Glioblastoma is the most aggressive brain cancer. Each year it causes more than 200,000 deaths worldwide and the average life expectancy of patients is less than two years. This cancer gives few life options to patients who suffer from it, points out Nabil Hajji, from Imperial College London, UK, whose team seems to have found a new approach not only to increase life expectancy, but also to cure patients.
The strategy seems simple: starve tumor cells.
The researchers have used a drug -ADI-PEG20- capable of degrading arginine in the blood of the systemic circulation. Arginine, he explains, “is a semi-essential amino acid that is normally
found in the diet, but required by a variety of cancer cells, especially those that grow rapidly; Thus, depriving tumors of this amino acid has been explored as a possible anticancer strategy in a variety of tumor typesincluding glioblastoma.
Our study, published in the “Journal Of Clinical Investigation”, in which researchers from the University of Seville have also participated, used this drug with the aim of depriving tumors of arginine and reducing their growth, thus overcoming the difficulties that represents the blood-brain barrier.
In preclinical trials, notes Nabil Hajji, the use of the drug in combination with radiotherapy, «has been able to completely eliminate the brain tumor». This effect, he explains, is due «mainly to the reactivation of the immune system, especially microglial cells».
Microglia are the resident macrophage population of the central nervous system (CNS) and one of their most representative functions is their phagocytic activity (which means ‘eat cells‘), presenting an effective role in cleaning normally damaged cell debris and preventing inflammation in brain tissue.
It is known, explains this researcher, that in glioblastomas the microglia infiltrate and together form a large part of the tumor microenvironment that contributes up to 30% of the tumor mass. “The question we had before starting this research was why can’t microglia attack the tumor by exerting their phagocytic activity?”
In their work, by depriving arginine from the systemic blood as a pretreatment, “we have managed to change the polarity of the microglia to an antitumor inflammatory phenotype with a very high phagocytic capacity. The use of radiotherapy then manages to cure animals with aggressive and terminal brain tumors with total survival of all treated animals and no apparent toxicity.’
The researchers have already designed a phase I clinical trial to test their results. However, there is already a clinical trial with a small number of patients (32) with glioblastoma that examined the use of the same drug, “and its results are very promising and without toxic side effects.”
The drug used in turn regulates the metabolism of arginine and takes advantage of the most common epigenetic alterations in patients with glioblastoma to increase sensitivity to conventional treatments.
Because unfortunately, he comments, today the survival of patients can only be improved with the advances made, but they are not enough.
“Many preclinical studies look promising; but when they are applied or tested in the clinic, they don’t work”, recognizes the researcher for whom the future passes through precision medicine.
“Identifying the genetic, epigenetic and metabolic abnormalities of the tumors and of each patient together with bioinformatics will help to understand this type of cancer and finally select the appropriate and personalized treatment regimen for each patient,” he points out.
In this sense, he states, «at KeyZell, a biotechnological startup of which I am a co-founder, we are working on an innovative tool assisted by Artificial Intelligence, called Oncology Precisión System, which is capable of, based on a large amount of input data (such as genomic information, clinical history and approved treatments) recognizing patterns to offer a diagnostic value or a prognostic value and to be able to personalize a treatment or a combination of drugs for each patient.
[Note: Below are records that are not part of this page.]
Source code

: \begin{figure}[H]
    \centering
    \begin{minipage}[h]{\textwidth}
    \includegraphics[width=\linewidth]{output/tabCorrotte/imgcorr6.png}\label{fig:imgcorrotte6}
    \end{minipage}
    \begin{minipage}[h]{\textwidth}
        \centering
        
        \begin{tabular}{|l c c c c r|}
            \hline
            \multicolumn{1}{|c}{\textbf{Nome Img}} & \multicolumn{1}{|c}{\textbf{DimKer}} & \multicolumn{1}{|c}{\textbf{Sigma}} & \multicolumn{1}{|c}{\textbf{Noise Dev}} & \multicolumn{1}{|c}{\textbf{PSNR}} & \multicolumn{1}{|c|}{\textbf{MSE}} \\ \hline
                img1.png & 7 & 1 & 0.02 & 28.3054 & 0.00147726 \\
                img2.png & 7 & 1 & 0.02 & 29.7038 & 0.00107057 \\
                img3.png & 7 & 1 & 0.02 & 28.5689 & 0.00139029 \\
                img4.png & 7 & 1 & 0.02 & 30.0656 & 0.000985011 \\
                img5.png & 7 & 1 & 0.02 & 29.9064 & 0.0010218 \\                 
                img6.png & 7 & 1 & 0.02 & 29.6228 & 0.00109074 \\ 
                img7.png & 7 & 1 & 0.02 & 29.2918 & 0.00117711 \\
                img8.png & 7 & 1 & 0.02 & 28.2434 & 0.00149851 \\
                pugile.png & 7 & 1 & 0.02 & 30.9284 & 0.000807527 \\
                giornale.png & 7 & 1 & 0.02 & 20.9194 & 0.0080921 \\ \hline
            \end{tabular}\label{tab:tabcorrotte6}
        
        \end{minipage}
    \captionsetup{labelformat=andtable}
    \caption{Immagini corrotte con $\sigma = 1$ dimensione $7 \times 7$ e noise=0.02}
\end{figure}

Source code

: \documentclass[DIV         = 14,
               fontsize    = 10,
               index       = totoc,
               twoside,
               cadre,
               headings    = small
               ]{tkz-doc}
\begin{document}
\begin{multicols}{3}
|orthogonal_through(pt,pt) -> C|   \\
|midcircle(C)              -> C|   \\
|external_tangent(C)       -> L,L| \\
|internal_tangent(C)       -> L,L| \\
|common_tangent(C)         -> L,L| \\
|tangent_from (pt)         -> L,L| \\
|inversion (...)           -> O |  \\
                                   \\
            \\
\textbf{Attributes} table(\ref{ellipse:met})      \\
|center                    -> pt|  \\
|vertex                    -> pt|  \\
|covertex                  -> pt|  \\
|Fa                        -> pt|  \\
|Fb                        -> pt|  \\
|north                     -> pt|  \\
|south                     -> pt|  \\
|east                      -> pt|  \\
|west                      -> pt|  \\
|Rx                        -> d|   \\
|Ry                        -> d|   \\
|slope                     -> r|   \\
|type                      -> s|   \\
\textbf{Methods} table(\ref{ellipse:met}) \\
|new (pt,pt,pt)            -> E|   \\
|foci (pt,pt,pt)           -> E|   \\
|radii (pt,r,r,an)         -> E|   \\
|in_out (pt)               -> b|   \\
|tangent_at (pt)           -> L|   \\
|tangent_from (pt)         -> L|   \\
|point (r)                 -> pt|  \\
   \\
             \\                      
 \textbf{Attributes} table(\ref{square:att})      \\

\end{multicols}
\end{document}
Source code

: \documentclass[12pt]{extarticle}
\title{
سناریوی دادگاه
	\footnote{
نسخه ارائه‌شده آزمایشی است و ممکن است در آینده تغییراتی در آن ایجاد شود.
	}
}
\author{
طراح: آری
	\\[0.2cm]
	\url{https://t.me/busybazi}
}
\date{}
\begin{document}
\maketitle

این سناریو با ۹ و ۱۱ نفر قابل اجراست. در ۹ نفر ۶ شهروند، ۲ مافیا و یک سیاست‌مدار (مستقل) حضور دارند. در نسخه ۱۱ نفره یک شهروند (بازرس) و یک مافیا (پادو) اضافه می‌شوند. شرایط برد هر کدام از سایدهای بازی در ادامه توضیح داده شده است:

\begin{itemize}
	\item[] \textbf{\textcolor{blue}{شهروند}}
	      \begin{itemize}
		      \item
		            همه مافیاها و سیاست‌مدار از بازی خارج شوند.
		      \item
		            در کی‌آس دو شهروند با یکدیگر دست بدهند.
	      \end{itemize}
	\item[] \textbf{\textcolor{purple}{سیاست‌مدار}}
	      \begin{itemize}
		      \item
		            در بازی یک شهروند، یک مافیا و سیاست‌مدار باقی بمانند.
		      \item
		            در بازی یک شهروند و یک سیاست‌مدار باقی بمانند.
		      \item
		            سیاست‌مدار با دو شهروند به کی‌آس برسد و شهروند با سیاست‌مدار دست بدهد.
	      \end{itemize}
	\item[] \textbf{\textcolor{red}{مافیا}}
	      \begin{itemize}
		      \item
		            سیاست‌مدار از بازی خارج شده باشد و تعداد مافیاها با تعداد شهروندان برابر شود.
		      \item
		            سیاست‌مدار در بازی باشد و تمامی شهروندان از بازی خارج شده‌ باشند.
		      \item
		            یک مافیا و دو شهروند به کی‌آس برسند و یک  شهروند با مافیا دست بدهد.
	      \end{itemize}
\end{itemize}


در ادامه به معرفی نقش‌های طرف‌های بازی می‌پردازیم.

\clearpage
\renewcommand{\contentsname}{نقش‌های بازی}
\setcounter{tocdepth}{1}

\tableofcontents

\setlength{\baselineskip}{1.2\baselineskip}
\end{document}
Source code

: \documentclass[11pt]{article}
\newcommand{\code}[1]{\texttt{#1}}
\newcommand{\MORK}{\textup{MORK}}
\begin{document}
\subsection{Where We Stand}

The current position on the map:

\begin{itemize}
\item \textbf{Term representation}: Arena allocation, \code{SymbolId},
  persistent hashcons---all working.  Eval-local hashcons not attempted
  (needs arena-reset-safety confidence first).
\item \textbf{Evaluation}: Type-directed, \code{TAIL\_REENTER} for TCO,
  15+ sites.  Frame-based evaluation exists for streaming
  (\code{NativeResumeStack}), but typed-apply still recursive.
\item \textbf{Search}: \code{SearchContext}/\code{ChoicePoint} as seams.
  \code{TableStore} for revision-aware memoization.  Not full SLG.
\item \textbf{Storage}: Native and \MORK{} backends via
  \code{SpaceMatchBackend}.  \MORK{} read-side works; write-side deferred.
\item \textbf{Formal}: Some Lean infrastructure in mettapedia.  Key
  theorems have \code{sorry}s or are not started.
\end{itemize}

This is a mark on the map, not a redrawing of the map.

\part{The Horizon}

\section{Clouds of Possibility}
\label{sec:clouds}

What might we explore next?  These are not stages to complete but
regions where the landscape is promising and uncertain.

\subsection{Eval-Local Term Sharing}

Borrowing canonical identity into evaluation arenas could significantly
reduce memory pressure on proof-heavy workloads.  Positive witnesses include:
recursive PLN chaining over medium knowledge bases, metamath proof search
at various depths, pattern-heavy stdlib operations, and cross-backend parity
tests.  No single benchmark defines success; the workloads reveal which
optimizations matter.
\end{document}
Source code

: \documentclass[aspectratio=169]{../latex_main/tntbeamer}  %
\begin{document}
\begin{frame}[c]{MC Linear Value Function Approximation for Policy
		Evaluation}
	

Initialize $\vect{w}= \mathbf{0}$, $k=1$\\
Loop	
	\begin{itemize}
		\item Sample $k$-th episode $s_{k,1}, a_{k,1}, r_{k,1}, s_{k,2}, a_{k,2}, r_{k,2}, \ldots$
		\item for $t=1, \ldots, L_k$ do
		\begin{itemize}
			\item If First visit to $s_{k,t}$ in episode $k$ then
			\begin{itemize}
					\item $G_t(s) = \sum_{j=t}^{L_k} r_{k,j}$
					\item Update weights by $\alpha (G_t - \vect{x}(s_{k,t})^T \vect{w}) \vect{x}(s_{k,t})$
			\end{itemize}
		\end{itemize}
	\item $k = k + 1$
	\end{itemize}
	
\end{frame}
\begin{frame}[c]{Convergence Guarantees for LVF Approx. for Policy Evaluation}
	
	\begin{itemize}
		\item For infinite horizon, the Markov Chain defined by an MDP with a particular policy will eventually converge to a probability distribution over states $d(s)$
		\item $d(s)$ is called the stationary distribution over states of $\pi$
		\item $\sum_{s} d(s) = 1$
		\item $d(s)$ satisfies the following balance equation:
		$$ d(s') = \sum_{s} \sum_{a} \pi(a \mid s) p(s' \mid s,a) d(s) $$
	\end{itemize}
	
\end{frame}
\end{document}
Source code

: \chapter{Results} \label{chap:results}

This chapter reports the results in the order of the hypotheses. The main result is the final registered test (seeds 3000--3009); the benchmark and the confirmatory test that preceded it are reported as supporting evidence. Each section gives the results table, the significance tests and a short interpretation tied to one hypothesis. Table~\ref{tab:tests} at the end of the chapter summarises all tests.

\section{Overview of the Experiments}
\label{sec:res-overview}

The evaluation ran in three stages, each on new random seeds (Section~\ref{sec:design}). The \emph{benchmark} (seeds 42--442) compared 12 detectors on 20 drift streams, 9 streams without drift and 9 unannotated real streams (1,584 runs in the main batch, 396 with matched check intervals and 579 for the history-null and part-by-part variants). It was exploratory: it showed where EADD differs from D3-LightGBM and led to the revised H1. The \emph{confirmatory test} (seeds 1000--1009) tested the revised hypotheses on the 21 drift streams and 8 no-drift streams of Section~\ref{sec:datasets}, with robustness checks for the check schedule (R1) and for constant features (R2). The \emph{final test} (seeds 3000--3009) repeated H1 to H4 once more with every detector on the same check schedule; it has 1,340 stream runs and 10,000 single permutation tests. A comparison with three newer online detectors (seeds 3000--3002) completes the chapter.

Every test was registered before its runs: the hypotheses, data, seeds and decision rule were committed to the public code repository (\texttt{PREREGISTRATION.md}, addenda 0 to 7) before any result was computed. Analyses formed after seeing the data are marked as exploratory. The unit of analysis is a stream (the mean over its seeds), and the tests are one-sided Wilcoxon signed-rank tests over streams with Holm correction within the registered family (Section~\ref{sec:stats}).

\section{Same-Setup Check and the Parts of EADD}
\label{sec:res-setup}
This system created from KeyZell aims to be the future of precision medicine in oncology.”
And he adds that, in the long term, “it is important to highlight that the future in the treatment of glioblastoma lies in non-invasive therapies, such as focused ultrasound (FUS), which is a non-invasive therapeutic technology with the potential to improve the treatment of glioblastoma. glioblastoma”, which is already “being applied in clinical trials and has been used for pediatric brain cancer with good results and will soon be generalized for adults. This approach uses lower levels of energy to break the blood-brain barrier and can transiently open the blood-brain barrier to chemotherapy, allowing efficient treatment of glioblastoma tumors.».